7. have fun figuring out how to boot everything.  -current bootblocks
   seem unhappy with 4 scsi drives and one ide drive to choose from,
   but i can't really characterize that, since i got the ide drive
   out of the system fast.  with all 5 disks,  "ls" hangs, trying to boot
   locks things up to the point where the reset button needs pushing.

   boot from sd2.  sd2a is root partition.  mental note to self was: be sure
   to move sd2 to sd0 and sd0 furthest back in the scsi numbering.

8. rebuild everything...

9. observe that snapshot from XFree86 now does 1600x1200x24 on my screen
   which isn't supposed to be able to do that.  whee.  too bad my motherboard
   is ancient, slow, and has too little memory... :(

10. play play play play (insomnia)

11. system wedges up.  crunch.  hit reset button.  get distracted, expecting
    bootblocks to hang not being able to talk to sd0

12.  (&(*&^*&^#@$5  sd0 woke up.  how i discover this is observing
     fsck vomit over lots of things (IDUPs in particular), in sd0 (!!)
     and in a partition on sd2.

13. fsck everything.  even sd0 fscks clean running through it a few times.

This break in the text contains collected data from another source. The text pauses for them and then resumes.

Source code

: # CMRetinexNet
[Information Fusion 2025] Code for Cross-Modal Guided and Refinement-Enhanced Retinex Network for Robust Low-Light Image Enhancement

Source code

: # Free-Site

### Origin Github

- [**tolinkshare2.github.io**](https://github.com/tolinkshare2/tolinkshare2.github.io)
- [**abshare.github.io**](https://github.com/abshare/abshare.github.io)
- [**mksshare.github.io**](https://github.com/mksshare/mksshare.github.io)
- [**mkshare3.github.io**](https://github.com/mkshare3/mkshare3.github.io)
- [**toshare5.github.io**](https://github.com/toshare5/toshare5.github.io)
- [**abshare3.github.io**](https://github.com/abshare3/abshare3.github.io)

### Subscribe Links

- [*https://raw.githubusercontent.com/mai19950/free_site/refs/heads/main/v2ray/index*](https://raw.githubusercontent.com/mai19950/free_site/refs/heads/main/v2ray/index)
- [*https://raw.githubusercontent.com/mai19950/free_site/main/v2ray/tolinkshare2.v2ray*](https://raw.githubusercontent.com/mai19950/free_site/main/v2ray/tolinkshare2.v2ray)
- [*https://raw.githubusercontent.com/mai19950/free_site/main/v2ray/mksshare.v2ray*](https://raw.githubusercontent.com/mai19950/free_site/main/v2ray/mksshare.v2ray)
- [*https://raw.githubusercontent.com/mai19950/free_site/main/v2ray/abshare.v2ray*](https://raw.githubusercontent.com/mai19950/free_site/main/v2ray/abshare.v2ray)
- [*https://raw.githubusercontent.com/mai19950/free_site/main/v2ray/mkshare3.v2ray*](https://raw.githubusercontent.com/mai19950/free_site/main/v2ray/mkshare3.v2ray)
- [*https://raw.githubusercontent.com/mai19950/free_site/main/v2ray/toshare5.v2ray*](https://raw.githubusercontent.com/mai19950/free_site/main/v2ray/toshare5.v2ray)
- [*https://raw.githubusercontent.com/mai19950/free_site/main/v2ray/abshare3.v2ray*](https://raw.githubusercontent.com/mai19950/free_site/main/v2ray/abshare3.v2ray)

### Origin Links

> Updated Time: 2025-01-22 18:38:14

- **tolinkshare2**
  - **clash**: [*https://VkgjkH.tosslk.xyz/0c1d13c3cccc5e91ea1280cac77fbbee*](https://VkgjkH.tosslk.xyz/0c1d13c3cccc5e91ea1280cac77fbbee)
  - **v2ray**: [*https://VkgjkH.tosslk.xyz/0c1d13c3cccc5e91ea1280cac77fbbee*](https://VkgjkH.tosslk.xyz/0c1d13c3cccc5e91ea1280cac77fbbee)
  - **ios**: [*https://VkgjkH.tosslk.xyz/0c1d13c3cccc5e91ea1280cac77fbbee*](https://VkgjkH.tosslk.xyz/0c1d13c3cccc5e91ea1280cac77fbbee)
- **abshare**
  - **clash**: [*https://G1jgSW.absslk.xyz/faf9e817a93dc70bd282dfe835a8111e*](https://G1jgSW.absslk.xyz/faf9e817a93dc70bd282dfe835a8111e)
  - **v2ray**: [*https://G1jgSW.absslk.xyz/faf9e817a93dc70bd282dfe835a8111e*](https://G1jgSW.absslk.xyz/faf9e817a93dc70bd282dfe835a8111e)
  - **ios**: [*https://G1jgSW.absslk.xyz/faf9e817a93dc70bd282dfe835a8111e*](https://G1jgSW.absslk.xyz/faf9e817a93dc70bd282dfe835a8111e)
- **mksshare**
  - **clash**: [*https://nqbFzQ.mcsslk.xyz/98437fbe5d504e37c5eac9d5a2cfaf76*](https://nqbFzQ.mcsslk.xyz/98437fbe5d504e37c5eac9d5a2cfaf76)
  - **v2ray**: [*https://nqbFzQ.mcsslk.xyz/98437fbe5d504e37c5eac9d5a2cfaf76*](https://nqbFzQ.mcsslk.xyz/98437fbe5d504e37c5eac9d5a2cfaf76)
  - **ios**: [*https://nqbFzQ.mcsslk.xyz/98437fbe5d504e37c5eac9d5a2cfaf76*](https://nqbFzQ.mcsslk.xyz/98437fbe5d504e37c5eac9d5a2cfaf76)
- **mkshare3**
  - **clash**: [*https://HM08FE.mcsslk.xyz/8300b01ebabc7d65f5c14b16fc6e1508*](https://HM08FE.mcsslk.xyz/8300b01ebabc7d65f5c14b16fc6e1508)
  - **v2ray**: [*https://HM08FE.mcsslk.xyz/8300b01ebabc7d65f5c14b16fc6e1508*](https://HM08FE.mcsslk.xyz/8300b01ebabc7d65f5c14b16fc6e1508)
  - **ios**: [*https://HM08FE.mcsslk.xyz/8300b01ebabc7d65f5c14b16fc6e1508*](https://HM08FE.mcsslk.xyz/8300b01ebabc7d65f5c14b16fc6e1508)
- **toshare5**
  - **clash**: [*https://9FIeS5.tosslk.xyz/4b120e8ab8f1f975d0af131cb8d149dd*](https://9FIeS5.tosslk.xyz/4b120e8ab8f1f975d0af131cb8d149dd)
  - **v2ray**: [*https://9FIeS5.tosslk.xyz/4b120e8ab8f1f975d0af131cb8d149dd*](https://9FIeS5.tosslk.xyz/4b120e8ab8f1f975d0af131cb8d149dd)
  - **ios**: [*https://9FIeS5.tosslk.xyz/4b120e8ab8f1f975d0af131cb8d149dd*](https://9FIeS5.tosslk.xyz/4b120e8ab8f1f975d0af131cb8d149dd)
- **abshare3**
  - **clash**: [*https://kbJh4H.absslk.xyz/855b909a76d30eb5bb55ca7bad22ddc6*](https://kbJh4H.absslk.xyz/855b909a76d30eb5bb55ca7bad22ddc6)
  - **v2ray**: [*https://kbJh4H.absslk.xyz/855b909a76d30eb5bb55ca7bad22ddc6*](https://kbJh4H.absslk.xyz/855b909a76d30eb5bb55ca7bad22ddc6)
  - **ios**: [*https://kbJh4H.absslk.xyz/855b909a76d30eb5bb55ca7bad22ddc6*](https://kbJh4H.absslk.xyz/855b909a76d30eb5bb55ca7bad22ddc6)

14. while in single user mode, start doing dumps of sd0 into files
    in big partitions on other disks.   yay, i can retrieve what's there.

    sd0a - no problem
    sd0b - gets well into Pass IV and then

panic: getblk: block size invariant failed
Stopped in dump at    Debugger+0x4:   leave
db> t/t  
[typed in manually]
Debugger(...)
panic(f0215260,fe56f038,fe537b40,ffffffff,0) at panic + 0x55
getblk(fe56f038,71f100,4000,0,0) at getblk+0xec
bread(fe56038,71f100,4000,ffffffff,fe580e54) at bread +0x2d
spec_read(fe580e94,fe580ea8,f016d55e,fe580e94,fe580f88) at spec_read
ufsspec_read(damn rsi)
vn_read(ditto)
dofileread(ditto)
sys_read(ditto)
syscall()
--- syscall (number 3) ---
0x807dbaf:

    maybe this will dump core...


   my guess is that this is sd0 failing again.   anybody wanna have
me do anything before i type more at db> ?   i need an rsi break, so
if you're fast you can help improve NetBSD's resilience in pessimally
ugly i/o situations. -:)

   next step: open chassis, change scsi ids, boot single user,
change fstab, if possible, make dumps of all the sd0 partitions.
RMA disk with ibm.   sigh.

	Sean.